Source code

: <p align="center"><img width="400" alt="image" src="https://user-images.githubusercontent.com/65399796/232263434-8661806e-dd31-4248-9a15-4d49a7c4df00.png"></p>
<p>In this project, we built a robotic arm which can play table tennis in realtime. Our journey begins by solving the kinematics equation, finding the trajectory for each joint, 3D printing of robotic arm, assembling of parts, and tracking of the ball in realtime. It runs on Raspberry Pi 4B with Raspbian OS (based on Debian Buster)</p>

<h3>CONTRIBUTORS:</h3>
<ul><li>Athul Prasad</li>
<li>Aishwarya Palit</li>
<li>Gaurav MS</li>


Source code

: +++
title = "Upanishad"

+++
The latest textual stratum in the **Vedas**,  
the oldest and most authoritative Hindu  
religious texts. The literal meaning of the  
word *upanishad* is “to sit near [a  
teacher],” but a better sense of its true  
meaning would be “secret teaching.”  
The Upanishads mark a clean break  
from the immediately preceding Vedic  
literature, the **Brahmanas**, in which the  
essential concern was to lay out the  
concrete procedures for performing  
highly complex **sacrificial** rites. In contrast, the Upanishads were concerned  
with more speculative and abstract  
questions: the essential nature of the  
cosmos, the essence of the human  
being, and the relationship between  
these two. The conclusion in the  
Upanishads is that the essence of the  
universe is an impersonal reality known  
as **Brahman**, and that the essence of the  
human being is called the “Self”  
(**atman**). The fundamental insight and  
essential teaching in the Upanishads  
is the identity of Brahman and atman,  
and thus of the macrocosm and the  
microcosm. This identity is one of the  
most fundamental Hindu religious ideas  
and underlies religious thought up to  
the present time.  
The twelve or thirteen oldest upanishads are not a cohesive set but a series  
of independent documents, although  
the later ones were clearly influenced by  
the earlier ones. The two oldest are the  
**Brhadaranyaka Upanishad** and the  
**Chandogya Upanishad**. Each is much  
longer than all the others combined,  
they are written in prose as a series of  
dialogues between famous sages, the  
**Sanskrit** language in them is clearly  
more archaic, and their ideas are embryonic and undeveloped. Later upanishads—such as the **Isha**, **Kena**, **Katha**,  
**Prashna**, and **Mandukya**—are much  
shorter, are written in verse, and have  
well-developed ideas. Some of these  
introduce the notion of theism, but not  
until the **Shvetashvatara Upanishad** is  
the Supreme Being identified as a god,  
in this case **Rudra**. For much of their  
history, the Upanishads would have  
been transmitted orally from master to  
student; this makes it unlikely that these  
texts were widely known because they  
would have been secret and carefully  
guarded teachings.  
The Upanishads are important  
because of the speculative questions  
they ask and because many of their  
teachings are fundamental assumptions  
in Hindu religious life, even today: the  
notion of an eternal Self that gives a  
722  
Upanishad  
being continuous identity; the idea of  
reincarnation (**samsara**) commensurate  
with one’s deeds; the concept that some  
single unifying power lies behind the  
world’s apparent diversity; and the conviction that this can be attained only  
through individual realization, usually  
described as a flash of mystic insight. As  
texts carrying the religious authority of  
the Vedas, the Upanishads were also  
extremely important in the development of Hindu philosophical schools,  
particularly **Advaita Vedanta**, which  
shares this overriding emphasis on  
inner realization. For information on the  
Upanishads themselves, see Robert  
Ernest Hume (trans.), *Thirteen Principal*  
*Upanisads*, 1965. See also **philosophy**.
· · · ·
◆ **GOAL OF THE EXERCISE**
Reproduce the material above in full, exactly.

◆ **SOLUTION BELOW**
Source code

: <p align="center"><img width="400" alt="image" src="https://user-images.githubusercontent.com/65399796/232263434-8661806e-dd31-4248-9a15-4d49a7c4df00.png"></p>
<p>In this project, we built a robotic arm which can play table tennis in realtime. Our journey begins by solving the kinematics equation, finding the trajectory for each joint, 3D printing of robotic arm, assembling of parts, and tracking of the ball in realtime. It runs on Raspberry Pi 4B with Raspbian OS (based on Debian Buster)</p>

<h3>CONTRIBUTORS:</h3>
<ul><li>Athul Prasad</li>
<li>Aishwarya Palit</li>
<li>Gaurav MS</li>


Source code

: +++
title = "Upanishad"

+++
The latest textual stratum in the **Vedas**,  
the oldest and most authoritative Hindu  
religious texts. The literal meaning of the  
word *upanishad* is “to sit near [a  
teacher],” but a better sense of its true  
meaning would be “secret teaching.”  
The Upanishads mark a clean break  
from the immediately preceding Vedic  
literature, the **Brahmanas**, in which the  
essential concern was to lay out the  
concrete procedures for performing  
highly complex **sacrificial** rites. In contrast, the Upanishads were concerned  
with more speculative and abstract  
questions: the essential nature of the  
cosmos, the essence of the human  
being, and the relationship between  
these two. The conclusion in the  
Upanishads is that the essence of the  
universe is an impersonal reality known  
as **Brahman**, and that the essence of the  
human being is called the “Self”  
(**atman**). The fundamental insight and  
essential teaching in the Upanishads  
is the identity of Brahman and atman,  
and thus of the macrocosm and the  
microcosm. This identity is one of the  
most fundamental Hindu religious ideas  
and underlies religious thought up to  
the present time.  
The twelve or thirteen oldest upanishads are not a cohesive set but a series  
of independent documents, although  
the later ones were clearly influenced by  
the earlier ones. The two oldest are the  
**Brhadaranyaka Upanishad** and the  
**Chandogya Upanishad**. Each is much  
longer than all the others combined,  
they are written in prose as a series of  
dialogues between famous sages, the  
**Sanskrit** language in them is clearly  
more archaic, and their ideas are embryonic and undeveloped. Later upanishads—such as the **Isha**, **Kena**, **Katha**,  
**Prashna**, and **Mandukya**—are much  
shorter, are written in verse, and have  
well-developed ideas. Some of these  
introduce the notion of theism, but not  
until the **Shvetashvatara Upanishad** is  
the Supreme Being identified as a god,  
in this case **Rudra**. For much of their  
history, the Upanishads would have  
been transmitted orally from master to  
student; this makes it unlikely that these  
texts were widely known because they  
would have been secret and carefully  
guarded teachings.  
The Upanishads are important  
because of the speculative questions  
they ask and because many of their  
teachings are fundamental assumptions  
in Hindu religious life, even today: the  
notion of an eternal Self that gives a  
722  
Upanishad  
being continuous identity; the idea of  
reincarnation (**samsara**) commensurate  
with one’s deeds; the concept that some  
single unifying power lies behind the  
world’s apparent diversity; and the conviction that this can be attained only  
through individual realization, usually  
described as a flash of mystic insight. As  
texts carrying the religious authority of  
the Vedas, the Upanishads were also  
extremely important in the development of Hindu philosophical schools,  
particularly **Advaita Vedanta**, which  
shares this overriding emphasis on  
inner realization. For information on the  
Upanishads themselves, see Robert  
Ernest Hume (trans.), *Thirteen Principal*  
*Upanisads*, 1965. See also **philosophy**.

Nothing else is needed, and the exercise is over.